Strona:PL Eliza Orzeszkowa-Chwile.djvu/044

Z Wikiźródeł, wolnej biblioteki
Ta strona została uwierzytelniona.

Już błękitne oczy twe znużone zamknęły się, zniknęły, a u szczytu twych ździebeł na ich miejscu wystrzeliły główki pełne ślizkich i lśniących jak metal ziaren; już w gęstwinie twej nie śpiewają skowronki, ani nad tobą igrają skrzydła motyle... Przerzedzony, pociemniały, zesztywniały, stoisz na zagonach, już, zda się, umarły!

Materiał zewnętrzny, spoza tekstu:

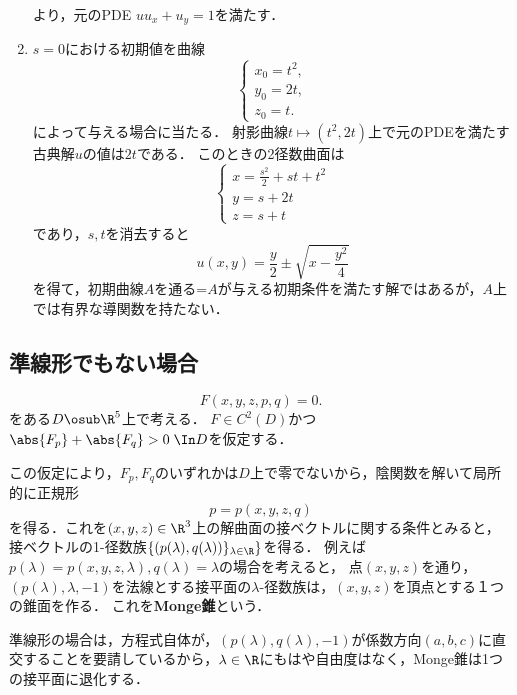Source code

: \documentclass[uplatex,dvipdfmx]{jsreport}
\begin{document}
\begin{example}[非斉次Burgers方程式]
\begin{enumerate}
        より，元のPDE $uu_x+u_y=1$を満たす．
        \item $s=0$における初期値を曲線
        \[\begin{cases}
            x_0=t^2,\\
            y_0=2t,\\
            z_0=t.
        \end{cases}\]
        によって与える場合に当たる．
        射影曲線$t\mapsto(t^2,2t)$上で元のPDEを満たす古典解$u$の値は$2t$である．
        このときの2径数曲面は
        \[\begin{cases}
            x=\frac{s^2}{2}+st+t^2\\
            y=s+2t\\
            z=s+t
        \end{cases}\]
        であり，$s,t$を消去すると
        \[u(x,y)=\frac{y}{2}\pm\sqrt{x-\frac{y^2}{4}}\]
        を得て，初期曲線$A$を通る=$A$が与える初期条件を満たす解ではあるが，$A$上では有界な導関数を持たない．
    \end{enumerate}
\end{example}

\subsection{準線形でもない場合}

\begin{problem}
    \[F(x,y,z,p,q)=0.\]
    をある$D\osub\R^5$上で考える．
    $F\in C^2(D)$かつ$\abs{F_p}+\abs{F_q}>0\;\In D$を仮定する．
\end{problem}
\begin{observation}
    この仮定により，$F_p,F_q$のいずれかは$D$上で零でないから，陰関数を解いて局所的に正規形
    \[p=p(x,y,z,q)\]
    を得る．これを$(x,y,z)\in\R^3$上の解曲面の接ベクトルに関する条件とみると，接ベクトルの1-径数族$\{(p(\lambda),q(\lambda))\}_{\lambda\in\R}\}$を得る．
    例えば$p(\lambda)=p(x,y,z,\lambda),q(\lambda)=\lambda$の場合を考えると，
    点$(x,y,z)$を通り，$(p(\lambda),\lambda,-1)$を法線とする接平面の$\lambda$-径数族は，$(x,y,z)$を頂点とする１つの錐面を作る．
    これを\textbf{Monge錐}という．
\end{observation}
\begin{remarks}
    準線形の場合は，方程式自体が，$(p(\lambda),q(\lambda),-1)$が係数方向$(a,b,c)$に直交することを要請しているから，$\lambda\in\R$にもはや自由度はなく，Monge錐は1つの接平面に退化する．
\end{remarks}
\end{document}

Wcale nie! Odżyjesz jeszcze po wielekroć. Jeszcze w ciche południe wrześniowe, gdy drzewa obleką się czerwienią i całą gamą barw bronzowych, a po polach, od miedzy do miedzy, od badyla do badyla, rozsnuje się mleczne i w słońcu srebrzące się babie lato, napełnisz powietrze miarowymi, suchymi stukami terlic, które w każdej wsi, w każdej chacie wiejskiej dobywać będą z twardych powłok włókna twe, tak płowe i blado połyskujące, jak w jesieni poświata słoneczna.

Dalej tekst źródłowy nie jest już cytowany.